# CD-RW's What gives?



## gameover (May 13, 2005)

Any one else have trouble playing CD-RW's or CD-R's? I tried to play one last night and the CD player spit it back out and said "error".:confused


----------



## purplehaze (Dec 27, 2005)

The lense on the CD player is probably not capable of reading a CD/RW. Most CD players will have a hard time playing them if at all. The CD reader on your computer however is designed for this kind of thing. Hope this helps.


----------



## John Millican (May 31, 2005)

It's probably te way it was "burned". Were the audio files converted to wav by your cd burn software? Or were the files still left as mp3? The stock head unit cannot play mp3's.


----------



## GTODEALER (Jan 7, 2005)

John Millican said:


> It's probably te way it was "burned". Were the audio files converted to wav by your cd burn software? Or were the files still left as mp3? The stock head unit cannot play mp3's.


:agree


----------



## GTOJon (Jan 25, 2005)

I never had a problem with CD-Rs. Call me crazy, but I only use CD-Rs in the car this way I can care less if they get all scratched up. I believe they get burned as a .wav format, not 100% sure though, but they work!


----------



## gameover (May 13, 2005)

They were coverted. After doing a little digging I've found out that you have to use CD-R's not CD-RW's. And also burn them at slower speeds.

Thanks!
:cheers


----------



## johnebgoode (Oct 4, 2005)

purplehaze said:


> The lense on the CD player is probably not capable of reading a CD/RW. Most CD players will have a hard time playing them if at all. The CD reader on your computer however is designed for this kind of thing. Hope this helps.

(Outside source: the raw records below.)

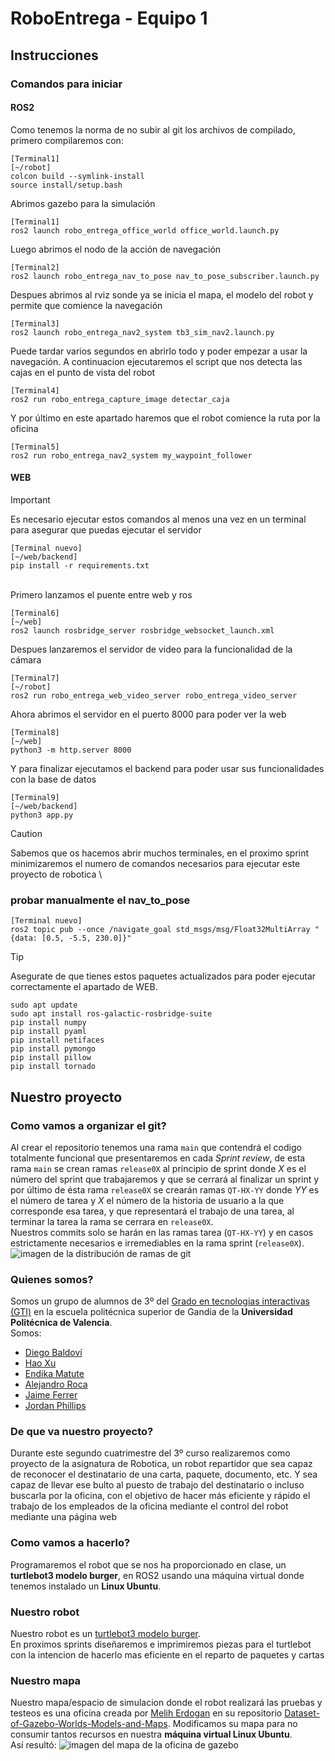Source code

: # RoboEntrega - Equipo 1

## Instrucciones
### Comandos para iniciar
#### ROS2
Como tenemos la norma de no subir al git los archivos de compilado, primero compilaremos con:
```
[Terminal1]
[~/robot]
colcon build --symlink-install
source install/setup.bash
```
Abrimos gazebo para la simulación
```
[Terminal1]
ros2 launch robo_entrega_office_world office_world.launch.py
```
Luego abrimos el nodo de la acción de navegación
```
[Terminal2]
ros2 launch robo_entrega_nav_to_pose nav_to_pose_subscriber.launch.py
```
Despues abrimos al rviz sonde ya se inicia el mapa, el modelo del robot y permite que comience la navegación
```
[Terminal3]
ros2 launch robo_entrega_nav2_system tb3_sim_nav2.launch.py
```
Puede tardar varios segundos en abrirlo todo y poder empezar a usar la navegación.
A continuacion  ejecutaremos el script que nos detecta las cajas en el punto de vista del robot
```
[Terminal4]
ros2 run robo_entrega_capture_image detectar_caja
```
Y por último en este apartado haremos que el robot comience la ruta por la oficina
```
[Terminal5]
ros2 run robo_entrega_nav2_system my_waypoint_follower
```
#### WEB
> [!IMPORTANT]
> Es necesario ejecutar estos comandos al menos una vez en un terminal para asegurar que puedas ejecutar el servidor
> ```
> [Terminal nuevo]
> [~/web/backend]
> pip install -r requirements.txt
> ```
\
Primero lanzamos el puente entre web y ros
```
[Terminal6]
[~/web]
ros2 launch rosbridge_server rosbridge_websocket_launch.xml
```
Despues lanzaremos el servidor de video para la funcionalidad de la cámara
```
[Terminal7]
[~/robot]
ros2 run robo_entrega_web_video_server robo_entrega_video_server
```
Ahora abrimos el servidor en el puerto 8000 para poder ver la web
```
[Terminal8]
[~/web]
python3 -m http.server 8000
```
Y para finalizar ejecutamos el backend para poder usar sus funcionalidades con la base de datos
```
[Terminal9]
[~/web/backend]
python3 app.py
```
> [!CAUTION]
> Sabemos que os hacemos abrir muchos terminales, en el proximo sprint minimizaremos el numero de comandos necesarios para ejecutar este proyecto de robotica
\
### probar manualmente el nav_to_pose
```
[Terminal nuevo]
ros2 topic pub --once /navigate_goal std_msgs/msg/Float32MultiArray "{data: [0.5, -5.5, 230.0]}"
```
> [!TIP]
> Asegurate de que tienes estos paquetes actualizados para poder ejecutar correctamente el apartado de WEB.
> ```
> sudo apt update
> sudo apt install ros-galactic-rosbridge-suite
> pip install numpy
> pip install pyaml
> pip install netifaces
> pip install pymongo
> pip install pillow
> pip install tornado
> ```

## Nuestro proyecto
### Como vamos a organizar el git?
Al crear el repositorio tenemos una rama `main` que contendrá el codigo totalmente funcional que presentaremos en cada *Sprint review*, de esta rama `main` se crean ramas `release0X` al principio de sprint donde *X* es el número del sprint que trabajaremos y que se cerrará al finalizar un sprint y por último de ésta rama `release0X` se crearán ramas `QT-HX-YY` donde *YY* es el número de tarea y *X* el número de la historia de usuario a la que corresponde esa tarea, y que representará el trabajo de una tarea, al terminar la tarea la rama se cerrara en `release0X`. \
Nuestros commits solo se harán en las ramas tarea (`QT-HX-YY`) y en casos estrictamente necesarios e irremediables en la rama sprint (`release0X`). \
![imagen de la distribución de ramas de git](https://i.imgur.com/1QnHS7a.png)

### Quienes somos?
Somos un grupo de alumnos de 3º del [Grado en tecnologias interactivas (GTI)](https://www.upv.es/titulaciones/GTI/) en la escuela politécnica superior de Gandia de la **Universidad Politécnica de Valencia**.\
Somos: 
- [Diego Baldoví](https://github.com/Foxpeet)
- [Hao Xu](https://github.com/Hao12341)
- [Endika Matute](https://github.com/EndikaMB1)
- [Alejandro Roca](https://github.com/Roca057)
- [Jaime Ferrer](https://github.com/JaumeFerrer)
- [Jordan Phillips](https://github.com/Masterboy272)
### De que va nuestro proyecto?
Durante este segundo cuatrimestre del 3º curso realizaremos como proyecto de la asignatura de Robotica, un robot repartidor que sea capaz de reconocer el destinatario de una carta, paquete, documento, etc. Y sea capaz de llevar ese bulto al puesto de trabajo del destinatario o incluso buscarla por la oficina, con el objetivo de hacer más eficiente y rápido el trabajo de los empleados de la oficina mediante el control del robot mediante una página web
### Como vamos a hacerlo?
Programaremos el robot que se nos ha proporcionado en clase, un **turtlebot3 modelo burger**, en ROS2 usando una máquina virtual donde tenemos instalado un **Linux Ubuntu**.
### Nuestro robot
Nuestro robot es un [turtlebot3 modelo burger](https://www.turtlebot.com/turtlebot3/).\
En proximos sprints diseñaremos e imprimiremos piezas para el turtlebot con la intencion de hacerlo mas eficiente en el reparto de paquetes y cartas
### Nuestro mapa
Nuestro mapa/espacio de simulacion donde el robot realizará las pruebas y testeos es una oficina creada por [Melih Erdogan](https://github.com/mlherd) en su repositorio [Dataset-of-Gazebo-Worlds-Models-and-Maps](https://github.com/mlherd/Dataset-of-Gazebo-Worlds-Models-and-Maps).
Modificamos su mapa para no consumir tantos recursos en nuestra **máquina virtual Linux Ubuntu**.\
Así resultó:
![imagen del mapa de la oficina de gazebo](https://i.imgur.com/s6jIldi.png)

That is absolutey correct. CD RW will not play in any car.......!!!


----------



## Warlock (Mar 10, 2005)

I was able to play CD-RWs in my '99 Trans AM but I only found one brand which worked...Ricoh. So your statement is not entirely true.
CD-R worked perfectly fine all brands no problem. Don't know about the GTO I pick mine up on Saturday arty:


----------



## hssaini (Jul 9, 2005)

CDRs work just fine. You just gotta have the right format like .wav and not .mp3 or a folder with files.

I have 6 burned disks in there right now and they all work fine..

Rob


----------



## stangeater (Jan 17, 2006)

all i use is cd r's in the car with no problems, so it must be only cd rw's


----------



## gameover (May 13, 2005)

Reburned to a CD-R at a slower speed and tried it last night, no problems!
:cheers


----------